If you are a recreational or competitive cyclist you may have been introduced to cadence as a measurement by now. If not, cadence is a cyclist’s measurement of how fast you are turning over the pedals in a given gear. The cadence measurement available on most cyclo-computers is displayed as RPM – Revolutions Per Minute.
Is cadence important?
It has been written that a cadence of 85-95 RPM is optimal. The problem I have with this is that more often than not these articles don’t say which gear combo, terrain, wind direction or position of the cyclist is in when describing optimal cadence. All of these variables play an important role in applying an optimal cadence.
While I am not comfortable making a blanket statement that all cyclists should maintain an average cadence of 85-95 RPM. I can say that I often reach for a cadence of 110-115 RPM in training. This usually means an average RPM of 96-105 is reached.
What am I hoping to gain from such high RPMs?
In one word, efficiency, I want to train my body to be able to produce the most amount of power with the least amount of work. In your next group ride watch more experienced riders and observe if they are spinning quickly and lightly or if they are mashing the pedals almost violently. Riders who are pedaling quick and light look as if they are riding effortlessly. You would also see that their upper body is very still.
Higher RPMs are also important in accelerations. I am not talking about sprints but the countless small surges in speed that happen in group rides or in the peloton of a race. Being able to quickly increase cadence by 20-30 RPM in a given moment can mean the difference of holding on to a group of riders or getting dropped. Granted it may not happen the first few times in a ride but if you have struggled with them you will get dropped.
Another place understanding cadence will help is with climbing. Far to often I see recreational riders suffering on long climbs only to discover they are in the big ring and a very hard gear pedaling squares. They usually have a very pained look on their faces too. By using the small ring and easier gears you can move up a hill in a cadence of 60-80 RPM and probably get up the climb faster with out the pained face and poor form.
Similarly I watch people in Time Trials who try to slavishly maintain the same cadence over an entire course in the same gearing.
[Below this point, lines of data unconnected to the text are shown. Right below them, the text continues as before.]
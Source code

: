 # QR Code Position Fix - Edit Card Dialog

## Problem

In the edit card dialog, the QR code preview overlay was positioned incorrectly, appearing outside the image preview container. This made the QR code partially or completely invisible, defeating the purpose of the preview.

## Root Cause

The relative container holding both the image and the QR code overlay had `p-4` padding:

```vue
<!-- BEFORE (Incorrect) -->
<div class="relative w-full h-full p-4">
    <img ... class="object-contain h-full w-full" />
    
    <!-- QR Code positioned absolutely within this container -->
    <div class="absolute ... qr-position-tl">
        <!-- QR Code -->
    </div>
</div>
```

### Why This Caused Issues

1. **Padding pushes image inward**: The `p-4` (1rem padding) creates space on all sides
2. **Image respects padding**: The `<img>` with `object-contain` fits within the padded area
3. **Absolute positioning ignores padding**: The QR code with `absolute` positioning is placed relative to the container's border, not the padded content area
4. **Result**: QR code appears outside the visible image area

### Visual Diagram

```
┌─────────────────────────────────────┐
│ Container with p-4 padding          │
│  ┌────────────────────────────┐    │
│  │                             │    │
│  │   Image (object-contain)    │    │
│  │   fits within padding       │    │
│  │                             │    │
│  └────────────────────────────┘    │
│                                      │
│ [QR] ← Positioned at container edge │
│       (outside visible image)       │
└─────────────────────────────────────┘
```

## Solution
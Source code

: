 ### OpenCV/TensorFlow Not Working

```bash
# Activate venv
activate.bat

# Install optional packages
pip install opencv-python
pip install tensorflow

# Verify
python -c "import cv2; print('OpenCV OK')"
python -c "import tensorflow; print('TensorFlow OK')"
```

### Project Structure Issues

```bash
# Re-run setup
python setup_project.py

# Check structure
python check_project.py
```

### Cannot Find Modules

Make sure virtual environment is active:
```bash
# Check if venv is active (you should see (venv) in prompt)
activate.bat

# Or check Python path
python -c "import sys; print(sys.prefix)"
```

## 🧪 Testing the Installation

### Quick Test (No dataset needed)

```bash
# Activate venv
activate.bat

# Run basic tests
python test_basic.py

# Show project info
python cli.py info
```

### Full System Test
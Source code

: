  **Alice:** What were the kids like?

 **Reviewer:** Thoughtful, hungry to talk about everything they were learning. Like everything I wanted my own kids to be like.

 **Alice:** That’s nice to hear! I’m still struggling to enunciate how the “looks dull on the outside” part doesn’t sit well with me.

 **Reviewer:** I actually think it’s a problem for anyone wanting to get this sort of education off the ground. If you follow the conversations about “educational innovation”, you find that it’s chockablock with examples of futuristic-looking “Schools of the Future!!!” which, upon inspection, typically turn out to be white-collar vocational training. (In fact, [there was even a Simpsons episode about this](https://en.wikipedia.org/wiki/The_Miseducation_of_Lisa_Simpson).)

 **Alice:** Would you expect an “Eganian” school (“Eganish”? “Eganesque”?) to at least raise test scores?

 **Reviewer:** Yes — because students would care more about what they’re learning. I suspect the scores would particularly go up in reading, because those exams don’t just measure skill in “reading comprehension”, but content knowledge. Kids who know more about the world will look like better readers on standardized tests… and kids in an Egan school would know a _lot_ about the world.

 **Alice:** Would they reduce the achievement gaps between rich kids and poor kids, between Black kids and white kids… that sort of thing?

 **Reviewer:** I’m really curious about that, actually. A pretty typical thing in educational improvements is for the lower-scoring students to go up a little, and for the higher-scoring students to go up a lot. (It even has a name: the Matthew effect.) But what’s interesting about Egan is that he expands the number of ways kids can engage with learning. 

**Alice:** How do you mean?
While pace setting and tempo are incredibly important in time trials or the bike leg of triathlons or duathlons. It’s important to remember that the course elevation may dictate different gear selection and cadence. I usually use a tactic where I put the vast amount of my power into the flatter sections of a course and back off a bit on the hills.
So these are just some examples where cadence plays an important roll in cycling performance. So the big question I am sure you are asking your self is how do I improve my leg speed and cadence? While I typically shy away from prescribing training to my readers I will tell you one very simple rule. To ride fast you have to ride fast. I know its an old cycling cliché but it is true.
So to improve cadence and leg speed you will need to use interval training that prescribes easy gearing with short bursts of leg speed followed by periods of complete recovery. As soon as these types of work outs get easier then you can increase the gearing.